Work order:
Could you filter the records below and return each line that holds "fromCache"?
**********
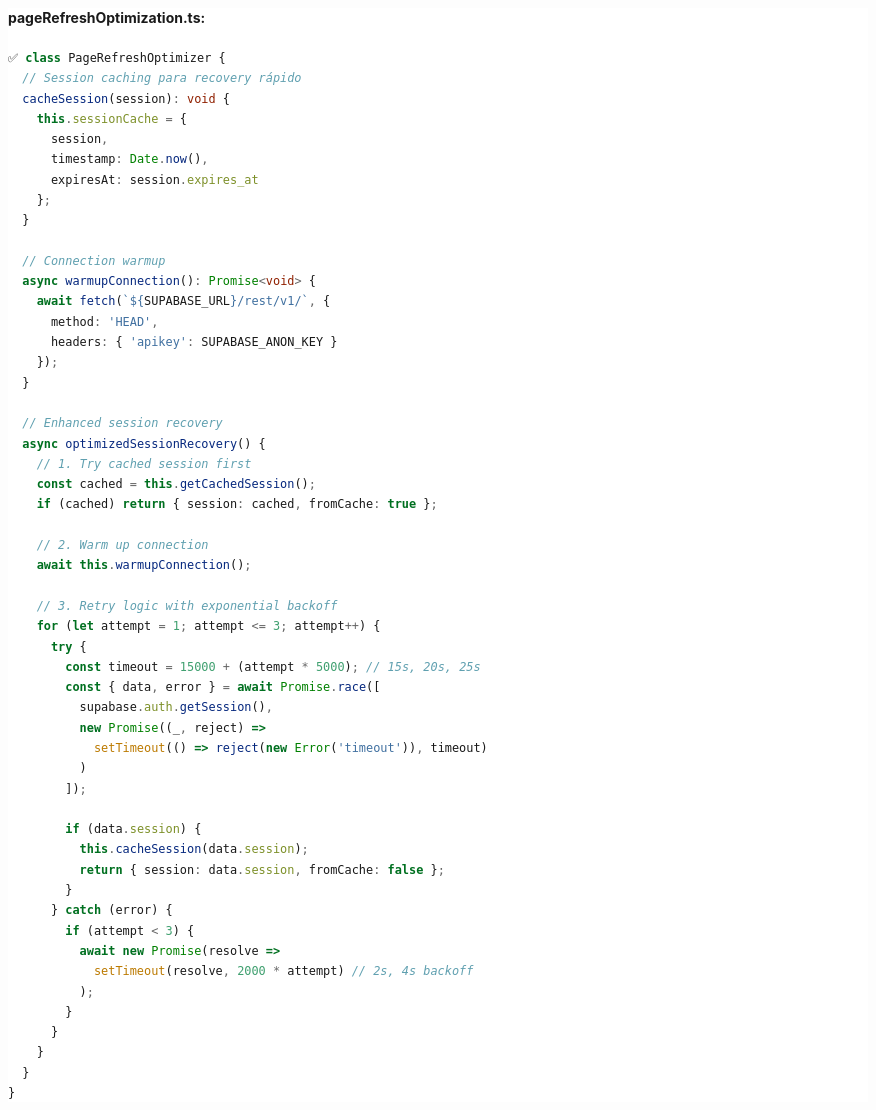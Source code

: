 #### **pageRefreshOptimization.ts:**
```typescript
✅ class PageRefreshOptimizer {
  // Session caching para recovery rápido
  cacheSession(session): void {
    this.sessionCache = {
      session,
      timestamp: Date.now(),
      expiresAt: session.expires_at
    };
  }

  // Connection warmup
  async warmupConnection(): Promise<void> {
    await fetch(`${SUPABASE_URL}/rest/v1/`, {
      method: 'HEAD',
      headers: { 'apikey': SUPABASE_ANON_KEY }
    });
  }

  // Enhanced session recovery
  async optimizedSessionRecovery() {
    // 1. Try cached session first
    const cached = this.getCachedSession();
    if (cached) return { session: cached, fromCache: true };

    // 2. Warm up connection
    await this.warmupConnection();

    // 3. Retry logic with exponential backoff
    for (let attempt = 1; attempt <= 3; attempt++) {
      try {
        const timeout = 15000 + (attempt * 5000); // 15s, 20s, 25s
        const { data, error } = await Promise.race([
          supabase.auth.getSession(),
          new Promise((_, reject) => 
            setTimeout(() => reject(new Error('timeout')), timeout)
          )
        ]);
        
        if (data.session) {
          this.cacheSession(data.session);
          return { session: data.session, fromCache: false };
        }
      } catch (error) {
        if (attempt < 3) {
          await new Promise(resolve => 
            setTimeout(resolve, 2000 * attempt) // 2s, 4s backoff
          );
        }
      }
    }
  }
}
```

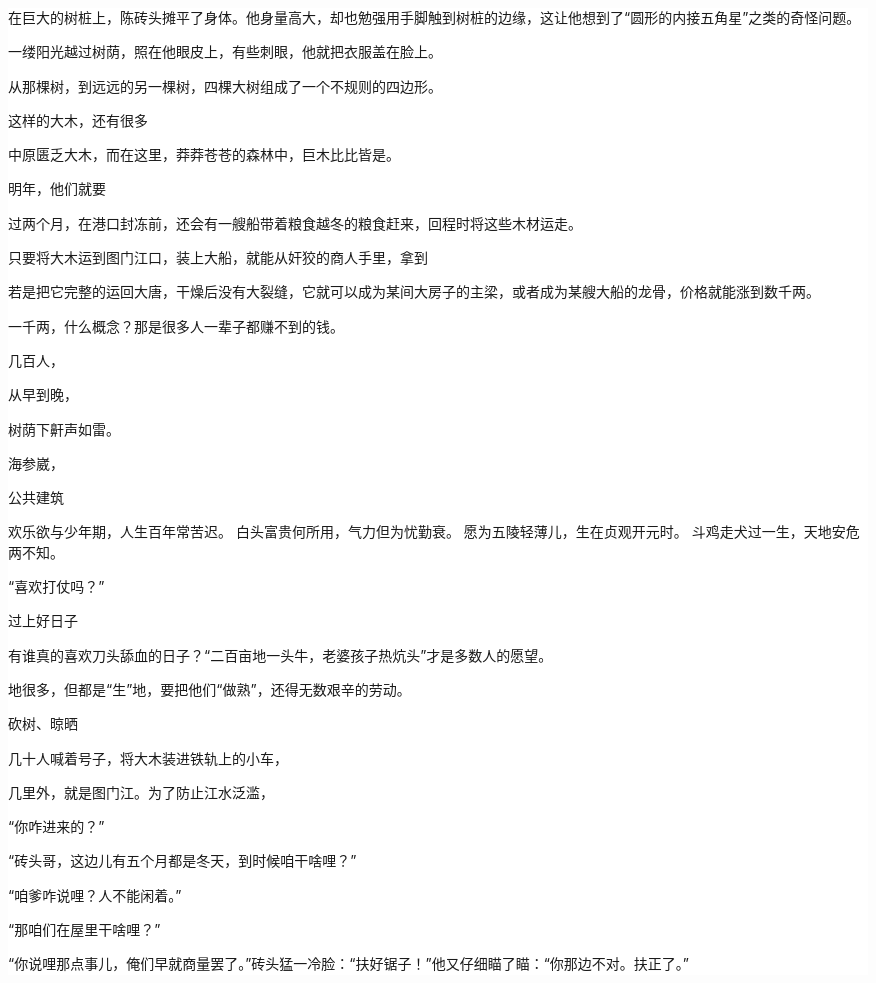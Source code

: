 在巨大的树桩上，陈砖头摊平了身体。他身量高大，却也勉强用手脚触到树桩的边缘，这让他想到了“圆形的内接五角星”之类的奇怪问题。

一缕阳光越过树荫，照在他眼皮上，有些刺眼，他就把衣服盖在脸上。

从那棵树，到远远的另一棵树，四棵大树组成了一个不规则的四边形。

这样的大木，还有很多

中原匮乏大木，而在这里，莽莽苍苍的森林中，巨木比比皆是。

明年，他们就要

过两个月，在港口封冻前，还会有一艘船带着粮食越冬的粮食赶来，回程时将这些木材运走。

只要将大木运到图门江口，装上大船，就能从奸狡的商人手里，拿到

若是把它完整的运回大唐，干燥后没有大裂缝，它就可以成为某间大房子的主梁，或者成为某艘大船的龙骨，价格就能涨到数千两。

一千两，什么概念？那是很多人一辈子都赚不到的钱。

几百人，

从早到晚，


树荫下鼾声如雷。

海参崴，

公共建筑


欢乐欲与少年期，人生百年常苦迟。
白头富贵何所用，气力但为忧勤衰。
愿为五陵轻薄儿，生在贞观开元时。
斗鸡走犬过一生，天地安危两不知。

“喜欢打仗吗？”

过上好日子

有谁真的喜欢刀头舔血的日子？“二百亩地一头牛，老婆孩子热炕头”才是多数人的愿望。



地很多，但都是“生”地，要把他们“做熟”，还得无数艰辛的劳动。






砍树、晾晒

几十人喊着号子，将大木装进铁轨上的小车，

几里外，就是图门江。为了防止江水泛滥，


“你咋进来的？”

“砖头哥，这边儿有五个月都是冬天，到时候咱干啥哩？”

“咱爹咋说哩？人不能闲着。”

“那咱们在屋里干啥哩？”

“你说哩那点事儿，俺们早就商量罢了。”砖头猛一冷脸：“扶好锯子！”他又仔细瞄了瞄：“你那边不对。扶正了。”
**********
Output below:
    if (cached) return { session: cached, fromCache: true };
          return { session: data.session, fromCache: false };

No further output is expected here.